VERBANIA – 09.04.2018 – Si apre domani

alle 9,30 davanti al collegio del tribunale di Verbania il dibattimento del processo per abuso d’ufficio che vede come imputata l’assessore verbanese Laura Sau. Sono tredici i testi citati. Per l’accusa, sostenuta dal pm Sveva De Liguoro, l’unica persona chiamata a testimoniare è Loredana Brizio, presidente dell’associazione “Amici degli animali” e co-firmataria, insieme al suo vice, dell’esposto da cui è partita l’indagine chiusa con il rinvio a giudizio. La stessa Brizio, come legale rappresentante dell’associazione, è anche parte civile costituita, assistita dall’avvocato Laura Ferrara. Quest’ultima è stata invitata dal presidente del collegio, il giudice Donatella Banci Buonamici, a scegliere sei testimoni tra quelli indicati, lo stesso numero concesso alla difesa di Sau, l’avvocato Maria Grazia Medali. Non è detto che si riesca ad ascoltarli tutti in una sola giornata, anche perché il medesimo collegio domani ha in calendario due discussioni e altrettante sentenze da emettere.

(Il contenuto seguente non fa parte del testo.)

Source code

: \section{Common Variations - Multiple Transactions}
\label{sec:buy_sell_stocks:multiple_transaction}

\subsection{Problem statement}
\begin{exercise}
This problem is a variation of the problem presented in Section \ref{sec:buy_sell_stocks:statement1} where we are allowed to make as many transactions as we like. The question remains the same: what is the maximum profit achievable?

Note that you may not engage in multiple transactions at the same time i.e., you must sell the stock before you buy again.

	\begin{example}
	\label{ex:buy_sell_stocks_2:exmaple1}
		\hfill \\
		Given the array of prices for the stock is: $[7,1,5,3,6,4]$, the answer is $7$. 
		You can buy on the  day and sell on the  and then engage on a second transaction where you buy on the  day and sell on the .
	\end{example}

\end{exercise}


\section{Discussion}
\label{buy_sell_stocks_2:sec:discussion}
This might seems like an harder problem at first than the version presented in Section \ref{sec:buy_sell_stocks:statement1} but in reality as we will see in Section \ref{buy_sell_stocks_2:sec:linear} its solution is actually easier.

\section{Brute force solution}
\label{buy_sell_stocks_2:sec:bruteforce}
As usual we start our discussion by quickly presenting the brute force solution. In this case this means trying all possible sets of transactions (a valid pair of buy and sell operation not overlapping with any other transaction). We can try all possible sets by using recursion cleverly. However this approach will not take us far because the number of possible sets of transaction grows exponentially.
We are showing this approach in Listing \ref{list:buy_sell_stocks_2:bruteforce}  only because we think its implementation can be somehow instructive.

L’assessore all’Ambiente è a processo per un fatto risalente alla primavera-estate del 2016, quando alla richiesta di patrocinio per tenere al Parco Robinson la festa “Amico cane” dell’associazione (che lì si teneva continuativamente dal 2011, con il sostegno del Comune, sotto la giunta Zacchera, nell’era del commissario Michele Mazza e anche quando s’era insediata la giunta Marchionini), dopo alcuni solleciti, Sau rispose in prima persona con una e-mail in cui affermava: “fatico a dare il patrocinio a delle persone che dalla mattina alla sera ci danno degli assassini e mi costringono a pagare un avvocato per difendermi da accuse inesistenti. Chiedeteci scusa per le tonnellate di insulti, e poi decideremo…”.

Il riferimento era agli esposti presentati su vari fronti di forte polemica aperti – anche con ricorsi (un primo bando fu annullato da Tar e Consiglio di Stato) – sul canile con gli “Amici degli animali”. Lo stesso assessore, tra l’altro, per affermazioni rese al settimanale Eco Risveglio contro l’associazione, è a processo per diffamazione aggravata. Nel processo di domani la Procura contesta il comportamento del pubblico amministratore che avrebbe subordinato un proprio dovere d’ufficio (concedere il patrocinio) al privato interesse (cessare il contenzioso).

Al rinvio a giudizio sono seguite numerose polemiche politiche per la scelta della giunta di non costituirsi parte civile nel procedimento, contrariamente a quanto fatto per altri processi in cui l’ente è parte offesa.